24 July 2011

integrity.

When I was in the Young Women's program, my favorite value was integrity. Looking back on my time in YW, I probably liked integrity best because it was so straight forward: do what you know is right. It went hand in hand with my other favorite pair of values, choice and accountability. When confronted with a choice that has consequences, do the right thing. Make choices you can live with, choices that are true to who you are. Mormons don't have a corner on these values, but they are really good at teaching them.


When confronted with a question of integrity-- amidst the troubled rush of doing the right thing-- the song "I Walk By Faith" popped into my head as I rode my bike home. For the last couple of weeks, I've been singing the line "by doing what I know is right, I show integrity" like a mantra. It helped me get my self esteem back when I was being hard on myself about getting into a situation where I had to confront my integrity in such an intense way.


Oslo has been on my mind. I have cherished the hours I spent at Vigeland Sculpture Park in 2005- there is a connectedness and solidity in the way he portrays relationships that I still find poignant and worth aspiring to.
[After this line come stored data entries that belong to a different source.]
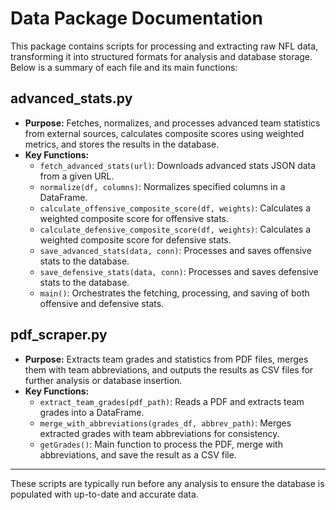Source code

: # Data Package Documentation

This package contains scripts for processing and extracting raw NFL data, transforming it into structured formats for analysis and database storage. Below is a summary of each file and its main functions:

## advanced_stats.py
- **Purpose:** Fetches, normalizes, and processes advanced team statistics from external sources, calculates composite scores using weighted metrics, and stores the results in the database.
- **Key Functions:**
  - `fetch_advanced_stats(url)`: Downloads advanced stats JSON data from a given URL.
  - `normalize(df, columns)`: Normalizes specified columns in a DataFrame.
  - `calculate_offensive_composite_score(df, weights)`: Calculates a weighted composite score for offensive stats.
  - `calculate_defensive_composite_score(df, weights)`: Calculates a weighted composite score for defensive stats.
  - `save_advanced_stats(data, conn)`: Processes and saves offensive stats to the database.
  - `save_defensive_stats(data, conn)`: Processes and saves defensive stats to the database.
  - `main()`: Orchestrates the fetching, processing, and saving of both offensive and defensive stats.

## pdf_scraper.py
- **Purpose:** Extracts team grades and statistics from PDF files, merges them with team abbreviations, and outputs the results as CSV files for further analysis or database insertion.
- **Key Functions:**
  - `extract_team_grades(pdf_path)`: Reads a PDF and extracts team grades into a DataFrame.
  - `merge_with_abbreviations(grades_df, abbrev_path)`: Merges extracted grades with team abbreviations for consistency.
  - `getGrades()`: Main function to process the PDF, merge with abbreviations, and save the result as a CSV file.

---

These scripts are typically run before any analysis to ensure the database is populated with up-to-date and accurate data.

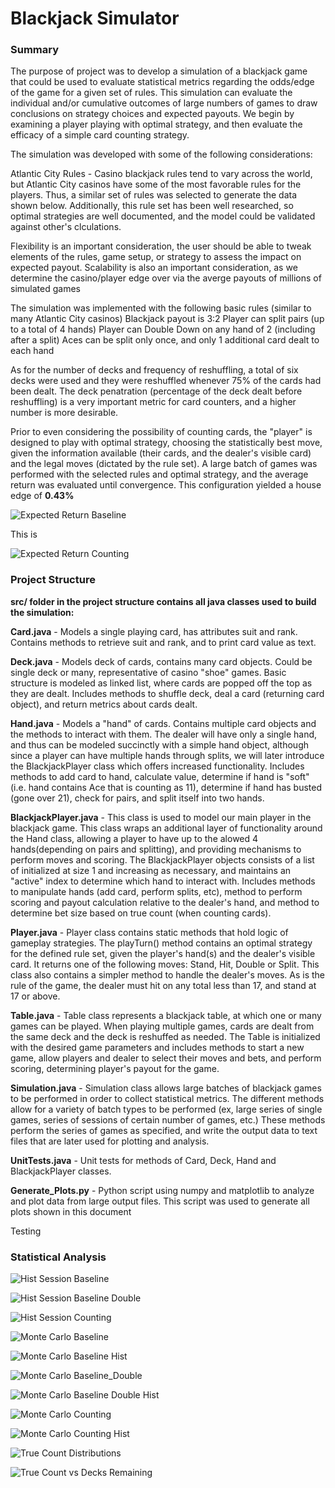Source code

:# Blackjack Simulator

### Summary

The purpose of project was to develop a simulation of a blackjack game that could be used to evaluate statistical metrics regarding the odds/edge of the game for a given set of rules. This simulation can evaluate the individual and/or cumulative outcomes of large numbers of games to draw conclusions on strategy choices and expected payouts. We begin by examining a player playing with optimal strategy, and then evaluate the efficacy of a simple card counting strategy. 

The simulation was developed with some of the following considerations:

Atlantic City Rules - Casino blackjack rules tend to vary across the world, but Atlantic City casinos have some of the most favorable rules for the players. Thus, a similar set of rules was selected to generate the data shown below. Additionally, this rule set has been well researched, so optimal strategies are well documented, and the model could be validated against other's clculations.

Flexibility is an important consideration, the user should be able to tweak elements of the rules, game setup, or strategy to assess the impact on expected payout.
Scalability is also an important consideration, as we determine the casino/player edge over via the averge payouts of millions of simulated games

The simulation was implemented with the following basic rules (similar to many Atlantic City casinos)
Blackjack payout is 3:2
Player can split pairs (up to a total of 4 hands)
Player can Double Down on any hand of 2 (including after a split)
Aces can be split only once, and only 1 additional card dealt to each hand

As for the number of decks and frequency of reshuffling, a total of six decks were used and they were reshuffled whenever 75% of the cards had been dealt. The deck penatration (percentage of the deck dealt before reshuffling) is a very important metric for card counters, and a higher number is more desirable.

Prior to even considering the possibility of counting cards, the "player" is designed to play with optimal strategy, choosing the statistically best move, given the information available (their cards, and the dealer's visible card) and the legal moves (dictated by the rule set). A large batch of games was performed with the selected rules and optimal strategy, and the average return was evaluated until convergence. This configuration yielded a house edge of **0.43%**

![Expected Return Baseline](/Plots/Expected_Return_Baseline.png)

This is 

![Expected Return Counting](/Plots/Expected_Return_Counting.png)

### Project Structure

**src/ folder in the project structure contains all java classes used to build the simulation:**

**Card.java** - Models a single playing card, has attributes suit and rank. Contains methods to retrieve suit and rank, and to print card value as text.

**Deck.java** - Models deck of cards, contains many card objects. Could be single deck or many, representative of casino "shoe" games. Basic structure is modeled as linked list, where cards are popped off the top as they are dealt. Includes methods to shuffle deck, deal a card (returning card object), and return metrics about cards dealt.

**Hand.java** - Models a "hand" of cards. Contains multiple card objects and the methods to interact with them. The dealer will have only a single hand, and thus can be modeled succinctly with a simple hand object, although since a player can have multiple hands through splits, we will later introduce the BlackjackPlayer class which offers increased functionality. Includes methods to add card to hand, calculate value, determine if hand is "soft" (i.e. hand contains Ace that is counting as 11), determine if hand has busted (gone over 21), check for pairs, and split itself into two hands.

**BlackjackPlayer.java** - This class is used to model our main player in the blackjack game. This class wraps an additional layer of functionality around the Hand class, allowing a player to have up to the alowed 4 hands(depending on pairs and splitting), and providing mechanisms to perform moves and scoring. The BlackjackPlayer objects consists of a list of initialized at size 1 and increasing as necessary, and maintains an "active" index to determine which hand to interact with. Includes methods to manipulate hands (add card, perform splits, etc), method to perform scoring and payout calculation relative to the dealer's hand, and method to determine bet size based on true count (when counting cards).

**Player.java** - Player class contains static methods that hold logic of gameplay strategies. The playTurn() method contains an optimal strategy for the defined rule set, given the player's hand(s) and the dealer's visible card. It returns one of the following moves: Stand, Hit, Double or Split. This class also contains a simpler method to handle the dealer's moves. As is the rule of the game, the dealer must hit on any total less than 17, and stand at 17 or above.

**Table.java** - Table class represents a blackjack table, at which one or many games can be played. When playing multiple games, cards are dealt from the same deck and the deck is reshuffed as needed. The Table is initialized with the desired game parameters and includes methods to start a new game, allow players and dealer to select their moves and bets, and perform scoring, determining player's payout for the game.
	
**Simulation.java** - Simulation class allows large batches of blackjack games to be performed in order to collect statistical metrics. The different methods allow for a variety of batch types to be performed (ex, large series of single games, series of sessions of certain number of games, etc.) These methods perform the series of games as specified, and write the output data to text files that are later used for plotting and analysis.

**UnitTests.java** - Unit tests for methods of Card, Deck, Hand and BlackjackPlayer classes.


**Generate_Plots.py** - Python script using numpy and matplotlib to analyze and plot data from large output files. This script was used to generate all plots shown in this document



Testing

### Statistical Analysis

![Hist Session Baseline](/Plots/Histogram_Session_Baseline.png)

![Hist Session Baseline Double](/Plots/Histogram_Session_Baseline_Double_Bet.png)

![Hist Session Counting](/Plots/Histogram_Session_Counting.png)



![Monte Carlo Baseline](/Plots/Monte_Carlo_Baseline.png)

![Monte Carlo Baseline Hist](/Plots/Monte_Carlo_Baseline_Histogram.png)

![Monte Carlo Baseline_Double](/Plots/Monte_Carlo_Baseline_Double_Bet.png)

![Monte Carlo Baseline Double Hist](/Plots/Monte_Carlo_Baseline_Double_Bet_Histogram.png)

![Monte Carlo Counting](/Plots/Monte_Carlo_Counting.png)

![Monte Carlo Counting Hist](/Plots/Monte_Carlo_Counting_Histogram.png)



![True Count Distributions](/Plots/True_Count_Distributions.png)

![True Count vs Decks Remaining](/Plots/True_Count_vs_Decks_Remaining.png)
I've been reading Parker Palmer's The Courage To Teach. It's on the reading list for a program I will be going to training for next month. Just the act of participation in the program is, for me, an expression of integrity-- I want to put my values about social justice into action as an educator. Given my recent meditations on integrity, I was moved by Palmer's discussion of the value. He writes:
"...Identity is a moving intersection of the inner and outer forces that make me who I am, converging in the irreducible mystery of being human.
By integrity I mean whatever wholeness I am able to find within that nexus as its vectors form and re-form the pattern of my life. Integrity requires that I discern what is integral to my selfhood, what fits and what does not-- and that I choose life-giving ways of relating to the forces that converge within me: Do I welcome them or fear them, embrace them or reject them, move with them or against them? By choosing integrity, I become more whole, but wholeness does not mean perfection. It means becoming more real by acknowledging the whole of who I am." (13)
Palmer enriches my definition in several ways. Just as my identity is constantly changing, so too is my sense of what is right for me and my life. Integrity means living in a state of consciousness that leads to authenticity.




Palmer later adds:
"Gandhi called his life 'experiments with truth,' and experimenting in the complex field of forces that bear on our lives is how we learn more about our integrity. We learn experimentally that we thrive on some connections and not with others, that we enhance our integrity by choosing relationships that give us life and violate it by assenting to those that do not.
Experimentation is risky. We rarely know in advance what will give us life and what will sap life away. But if we want to deepen our understanding of our own integrity, experiment we must-- and then be willing to make choices as we view the experimental results." (16)
This spoke to my heart. My integrity will not be perfect all the time because there is a certain degree to which I have to test the waters-- it sometimes takes time to get a sense of what the right course is. I think it's notable that Palmer is not talking about integrity as a way to achieve happiness, but as a means of gaining the perspective and the power to be a conscious and aware teacher, to achieve fulfillment in ones vocation. What's life-giving is so much bigger than fleeting happiness or satisfaction; it is to discern what is vital-- both in what is essential and what will give my life the kind of momentum and energy that I want it to have.



1 comment:

Bunny said...

A lot of food for thought. You are going to be an incredible teacher/instructor in that program. Thanks for posting these lovely photos, I think my favorite is the woman and child.